Troubled computer maker Silicon Graphics Inc. said today that Richard Belluzzo, who was brought in less than two years ago to oversee its turnaround, has resigned as chief executive to join another company.
SGI named Robert Bishop, an SGI board member and former executive with the company, to succeed Belluzzo.
"It was a surprise to the company. It certainly was not anticipated," Bill Kelly, SGI's senior vice president of corporate operations, said during a conference call after the changes were announced.
Kelly said Belluzzo left to accept a "noncompetitive, non-CEO position with another company," but he declined to elaborate.
Belluzzo's departure comes at a critical time for SGI, which has struggled to compete with lower-priced computer makers and turn its state-of-the-art graphics-computing technologies into viable commercial products.
Earlier this month, the Mountain View, Calif.-based company announced its second revamping in two years, saying it would cut up to 17 percent of its work force, spin off certain divisions and focus on a few core markets.
During today's conference call, Bishop said that as an SGI board member he had helped formulate the latest turnaround strategy and would now work to get up to speed on its particulars.
"I chose the job because it's probably the most exciting challenge I've ever been faced with," Bishop said. "I feel like I've trained for 35 years in preparation for it."
Bishop joined SGI in 1986 and was responsible for building its international division. He joined the company's board in 1993 and remained an active member of management through 1995. He serves as a member of the Industry Advisory Commission as well as the World Intellectual Property Organization and the board of governors of the World Economic Forum for Information Technologies.
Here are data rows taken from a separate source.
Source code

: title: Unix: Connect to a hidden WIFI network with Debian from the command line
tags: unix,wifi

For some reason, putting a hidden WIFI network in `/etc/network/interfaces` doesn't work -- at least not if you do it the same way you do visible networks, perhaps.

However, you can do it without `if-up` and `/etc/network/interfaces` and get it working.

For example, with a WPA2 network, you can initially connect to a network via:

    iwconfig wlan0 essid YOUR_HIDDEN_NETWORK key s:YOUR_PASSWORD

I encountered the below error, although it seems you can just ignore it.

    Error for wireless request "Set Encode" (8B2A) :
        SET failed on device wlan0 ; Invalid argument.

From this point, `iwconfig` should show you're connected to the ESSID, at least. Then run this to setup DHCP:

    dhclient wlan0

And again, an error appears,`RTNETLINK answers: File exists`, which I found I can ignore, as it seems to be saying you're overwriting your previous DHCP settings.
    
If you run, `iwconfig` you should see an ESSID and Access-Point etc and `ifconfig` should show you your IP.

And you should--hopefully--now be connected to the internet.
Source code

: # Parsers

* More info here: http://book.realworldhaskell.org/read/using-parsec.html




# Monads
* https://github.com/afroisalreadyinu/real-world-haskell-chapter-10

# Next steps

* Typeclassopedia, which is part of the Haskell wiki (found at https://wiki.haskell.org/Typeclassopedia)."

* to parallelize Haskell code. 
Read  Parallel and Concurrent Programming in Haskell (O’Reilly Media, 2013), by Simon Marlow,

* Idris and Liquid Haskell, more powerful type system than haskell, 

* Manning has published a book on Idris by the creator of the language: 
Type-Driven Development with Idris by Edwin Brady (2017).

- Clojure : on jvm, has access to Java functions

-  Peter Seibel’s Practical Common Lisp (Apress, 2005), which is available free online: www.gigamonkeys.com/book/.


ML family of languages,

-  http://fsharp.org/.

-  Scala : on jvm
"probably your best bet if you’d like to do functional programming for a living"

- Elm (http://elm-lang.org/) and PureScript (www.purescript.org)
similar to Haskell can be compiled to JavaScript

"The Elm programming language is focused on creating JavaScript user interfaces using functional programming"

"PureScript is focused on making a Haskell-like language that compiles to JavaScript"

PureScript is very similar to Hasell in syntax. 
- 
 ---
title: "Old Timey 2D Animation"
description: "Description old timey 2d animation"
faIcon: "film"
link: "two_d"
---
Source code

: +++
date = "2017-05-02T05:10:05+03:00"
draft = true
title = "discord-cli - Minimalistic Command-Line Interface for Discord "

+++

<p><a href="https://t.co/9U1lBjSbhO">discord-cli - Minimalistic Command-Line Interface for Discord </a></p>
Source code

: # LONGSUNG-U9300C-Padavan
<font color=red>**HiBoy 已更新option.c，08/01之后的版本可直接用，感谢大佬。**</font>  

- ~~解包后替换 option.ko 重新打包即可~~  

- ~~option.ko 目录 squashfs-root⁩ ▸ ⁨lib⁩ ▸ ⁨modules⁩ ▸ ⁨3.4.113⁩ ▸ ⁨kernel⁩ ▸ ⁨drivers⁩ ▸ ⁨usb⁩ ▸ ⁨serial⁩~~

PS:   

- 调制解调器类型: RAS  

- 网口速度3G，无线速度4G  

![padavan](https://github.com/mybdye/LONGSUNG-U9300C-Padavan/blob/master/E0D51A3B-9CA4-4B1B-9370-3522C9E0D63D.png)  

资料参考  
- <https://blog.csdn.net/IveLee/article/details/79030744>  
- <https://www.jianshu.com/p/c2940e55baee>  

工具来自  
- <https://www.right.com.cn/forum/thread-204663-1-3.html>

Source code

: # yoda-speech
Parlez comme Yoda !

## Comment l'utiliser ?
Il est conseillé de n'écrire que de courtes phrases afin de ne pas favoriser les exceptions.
Kelly said SGI learned of Belluzzo's decision to resign today and moved swiftly to name a successor because it was felt that the company "could not afford an extended period of interim leadership."
He said SGI had no intention of putting itself up for sale and had sought assurances from other top executives, including its chief financial officer, Steve Gomo, that they were committed to the company for the long term.
Belluzzo came to SGI in 1998 from Hewlett-Packard Co., where he had often been regarded as heir apparent to chief executive Lew Platt. The job as new Hewlett-Packard chief executive recently went to Carly Fiorina from Lucent Technologies Inc.
Although SGI makes advanced graphics technology used to create movie special effects and for design and simulation in other industries, its machines served more of a niche than a mainstream market. A new line of lower-priced workstations introduced under Belluzzo's leadership has not been as well received as had been hoped.
Bishop repeated that the company's latest turnaround would focus on high-performance servers, visual computing products and broad-band Internet computing products, with a heavy focus on joint development and partnerships, to ease development costs.
While analysts have generally applauded the company's strategy, they have cautioned it will be difficult to execute.
CAPTION: Richard Belluzzo, CEO since last year, will join "another company."